There are \(2^p\) models output from the process above. To choose the best model, we use two steps outlined below.

Algorithm 6.1

(1) Let \(\mathcal{M}_0\) denote the null model, which contains no predictors. (2) For \(k=1,2,\ldots,p\): (a) Fit all \(\binom{p}{k}\) models with exactly \(k\) predictors. (b) Pick the best among these \(\binom{p}{k}\) models, and call it \(\mathcal{M}_k\). Here best is defined as having the smallest RSS, or equivalently largest \(R^2\). (3) Select a single best model from among \(\mathcal{M}_0, \ldots, \mathcal{M}_p\) using cross-validated prediction error, \(C_p\) (AIC), BIC, or adjusted \(R^2\).

Step 2 reduces the search space from \(2^p\) models to \(p+1\) models. In step 3, cross-validation prediction error, \(C_p\) (AIC), BIC, or adjusted \(R^2\) to select the best model as RSS will always decrease as more predictors are added and similarly \(R^2\) will always increase.

Algorithm 6.1 is presented for least squares regression. With logistic regression, deviance is used in place of RSS. Deviance is similar to RSS, but applies to more classes of models. The deviance is negative two times the maximized log-likelihood; the smaller the deviance, the better the fit.

Best subset selection is simple, but computationally infeasible for large \(p\) as the number of models increases exponentially with \(p\). For example, for \(p = 20\), there are over one million possible models to explore.

Figure 6.1 shows RSS (left) and \(R^2\) (right) where the red line tracks the best model for a given number of predictors.

Figure 6.1

Figure 6.1Each point represents the RSS (left) or \(R^2\) (right) from a possible model from the Credit data set with eleven predictors. The red line tracks the best model for a given number of predictors.

Stepwise Selection

When \(p\) is large (greater than about 30), the search space in best subset selection becomes infeasible to compute. A large search space also increases the chance of finding models that perform well on training data but are not useful on test data. Stepwise methods explore more restricted sets of models and provide good alternatives to best subset selection.

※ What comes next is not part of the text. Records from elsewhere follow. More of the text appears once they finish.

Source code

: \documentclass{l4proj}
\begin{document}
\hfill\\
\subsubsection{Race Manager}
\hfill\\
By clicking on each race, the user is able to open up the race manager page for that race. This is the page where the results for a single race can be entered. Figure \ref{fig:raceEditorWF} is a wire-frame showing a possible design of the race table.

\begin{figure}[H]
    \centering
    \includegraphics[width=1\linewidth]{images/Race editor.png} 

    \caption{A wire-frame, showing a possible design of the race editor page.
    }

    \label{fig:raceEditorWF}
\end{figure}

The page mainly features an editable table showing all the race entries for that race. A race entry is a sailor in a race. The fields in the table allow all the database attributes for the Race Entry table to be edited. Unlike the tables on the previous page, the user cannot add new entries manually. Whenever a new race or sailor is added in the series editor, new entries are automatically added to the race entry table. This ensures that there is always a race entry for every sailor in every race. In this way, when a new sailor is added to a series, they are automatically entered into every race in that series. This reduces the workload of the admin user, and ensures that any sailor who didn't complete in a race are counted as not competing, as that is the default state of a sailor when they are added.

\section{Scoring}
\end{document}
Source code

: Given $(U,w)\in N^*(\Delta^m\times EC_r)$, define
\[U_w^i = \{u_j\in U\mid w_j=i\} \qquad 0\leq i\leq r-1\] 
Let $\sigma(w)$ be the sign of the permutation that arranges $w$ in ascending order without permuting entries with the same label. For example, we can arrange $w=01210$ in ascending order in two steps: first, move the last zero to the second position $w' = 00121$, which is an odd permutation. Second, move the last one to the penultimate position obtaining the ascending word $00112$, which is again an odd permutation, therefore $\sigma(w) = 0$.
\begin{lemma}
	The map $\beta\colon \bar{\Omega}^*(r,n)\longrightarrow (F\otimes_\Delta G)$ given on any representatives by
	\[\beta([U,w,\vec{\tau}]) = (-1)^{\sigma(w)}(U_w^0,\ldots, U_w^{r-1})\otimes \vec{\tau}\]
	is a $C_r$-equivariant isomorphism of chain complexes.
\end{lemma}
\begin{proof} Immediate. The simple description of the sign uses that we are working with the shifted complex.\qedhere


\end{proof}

Forward Stepwise Selection

Forward stepwise selection considers substantially less models than best subset selection and is more computationally feasible. It starts with the null model and adds predictors, one-at-a-time, until all of the predictors are in the model. At each step, the variable that gives the greatest additional improvement to the fit is added.

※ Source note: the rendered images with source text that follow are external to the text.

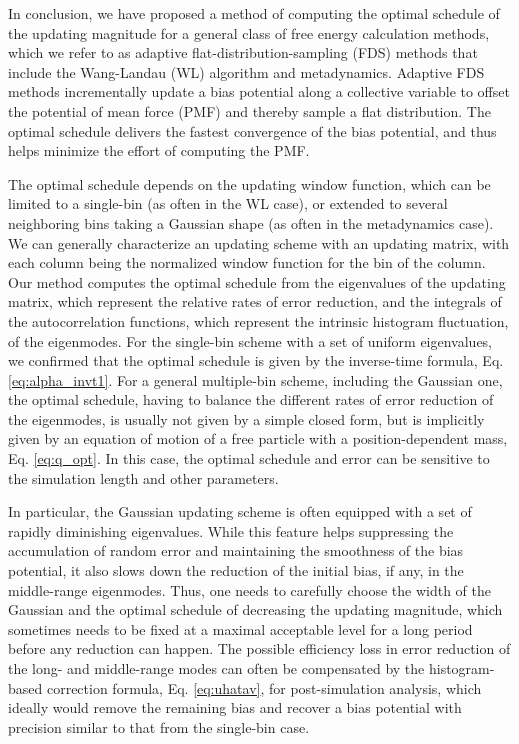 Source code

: \documentclass[reprint, superscriptaddress, floatfix]{revtex4-1}
\begin{document}
In conclusion,
we have proposed a method of computing
the optimal schedule of the updating magnitude
for a general class of free energy calculation methods,
which we refer to as adaptive flat-distribution-sampling (FDS) methods
that include the Wang-Landau (WL) algorithm and metadynamics.
%
Adaptive FDS methods
incrementally update a bias potential
along a collective variable
to offset the potential of mean force (PMF)
and thereby sample a flat distribution.
%
The optimal schedule delivers the fastest convergence
of the bias potential,
and thus helps minimize the effort
of computing the PMF.


The optimal schedule depends on the updating window function,
which can be limited to a single-bin (as often in the WL case),
or extended to several neighboring bins
taking a Gaussian shape (as often in the metadynamics case).
%
We can generally characterize
an updating scheme with an updating matrix,
with each column being the normalized
window function for the bin of the column.
%
Our method computes the optimal schedule from
the eigenvalues of the updating matrix,
which represent the relative rates of error reduction,
and the integrals of the autocorrelation functions,
which represent the intrinsic histogram fluctuation,
of the eigenmodes.
%
For the single-bin scheme with a set of uniform eigenvalues,
we confirmed that the optimal schedule
is given by the inverse-time formula,
Eq. \eqref{eq:alpha_invt1}.
%
For a general multiple-bin scheme,
including the Gaussian one,
the optimal schedule, having to balance
the different rates of error reduction of the eigenmodes,
is usually not given by a simple closed form,
but is implicitly given by an equation of motion
of a free particle with a position-dependent mass,
Eq. \eqref{eq:q_opt}.
%
In this case,
the optimal schedule and error
can be sensitive to the simulation length
and other parameters.

In particular, the Gaussian updating scheme is often
equipped with a set of rapidly diminishing eigenvalues.
%
While this feature helps suppressing
the accumulation of random error and
maintaining the smoothness of the bias potential,
it also slows down the reduction
of the initial bias, if any,
in the middle-range eigenmodes.
%
Thus, one needs to carefully choose the width of the Gaussian
and the optimal schedule of decreasing the updating magnitude,
which sometimes needs to be fixed at a maximal acceptable level
for a long period before any reduction can happen.
%
The possible efficiency loss in
error reduction of the long- and middle-range modes
can often be compensated
by the histogram-based correction formula, Eq. \eqref{eq:uhatav},
for post-simulation analysis,
which ideally would remove the remaining bias
and recover a bias potential with precision
similar to that from the single-bin case.
\end{document}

Forward stepwise selection fits the null model and \(p - k\) models in the \(k\)th iteration. This results in a total of \(1 + \sum\limits_{k=0}^{p-1}(p-k) = 1 + p(p+1)/2\) models that must be fit. When \(p=20\), this amounts to \(211\) models vs the \(1,048,576\) models that best subset selection must fit.

Algorithm 6.2

(1) Let \(\mathcal{M}_0\) denote the null model, which contains no predictors. (2) For \(k=0, \ldots, p-1\): (a) Consider all \(p-k\) models that augment the predictors in \(\mathcal{M}_k\) with one additional predictor. (b) Choose the best among these \(p-k\) models, and call it \(\mathcal{M}_{k+1}\). Here best is defined as having smallest RSS or highest \(R^2\). (3) Select a single best model from among the \(\mathcal{M}_0, \ldots, \mathcal{M}_p\) using cross-validated prediction error, \(C_p\) (AIC), BIC, or adjusted \(R^2\).

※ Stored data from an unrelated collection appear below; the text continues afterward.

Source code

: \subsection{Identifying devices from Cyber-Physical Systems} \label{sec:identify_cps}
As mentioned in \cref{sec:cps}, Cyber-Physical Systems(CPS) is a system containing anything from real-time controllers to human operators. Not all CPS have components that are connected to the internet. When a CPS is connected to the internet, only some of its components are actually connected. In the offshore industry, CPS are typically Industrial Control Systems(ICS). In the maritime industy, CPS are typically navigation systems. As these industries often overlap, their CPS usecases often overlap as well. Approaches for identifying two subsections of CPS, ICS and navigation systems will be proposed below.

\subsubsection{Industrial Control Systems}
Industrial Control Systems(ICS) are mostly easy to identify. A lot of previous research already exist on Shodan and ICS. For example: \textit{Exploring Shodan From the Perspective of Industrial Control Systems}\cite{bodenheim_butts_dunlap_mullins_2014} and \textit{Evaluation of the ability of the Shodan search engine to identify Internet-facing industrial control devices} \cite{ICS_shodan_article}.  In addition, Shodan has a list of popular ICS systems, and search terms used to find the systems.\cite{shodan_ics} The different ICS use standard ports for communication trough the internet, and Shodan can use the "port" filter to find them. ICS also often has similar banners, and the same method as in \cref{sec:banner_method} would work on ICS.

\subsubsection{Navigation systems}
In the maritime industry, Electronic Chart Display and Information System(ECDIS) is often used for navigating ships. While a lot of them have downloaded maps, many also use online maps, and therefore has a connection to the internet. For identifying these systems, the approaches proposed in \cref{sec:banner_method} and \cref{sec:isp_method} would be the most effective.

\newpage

Forward stepwise selection is computationally efficient, but may not find the best model out of all \(2^p\) possibilities.

Backward Stepwise Selection

Backward Stepwise Selection starts with the full least squares model containing all \(p\) predictors and eliminates the least useful predictor, one-at-a-time.

Algorithm 6.3

(1) Let \(\mathcal{M}_p\) denote the full model, which contains all \(p\) predictors. (2) For \(k=p, p-1, \ldots, 1\): (a) Consider all \(k\) models that contain all but one of the predictors in \(\mathcal{M}_K\), for a total of \(k-1\) predictors. (b) Choose the best among these \(k\) models, and call it \(\mathcal{M}_{k-1}\). Here best is defined as having smallest RSS or highest \(R^2\). (3) Select a single best model from among the \(\mathcal{M}_0, \ldots, \mathcal{M}_p\) using cross-validated prediction error, \(C_p\) (AIC), BIC, or adjusted \(R^2\).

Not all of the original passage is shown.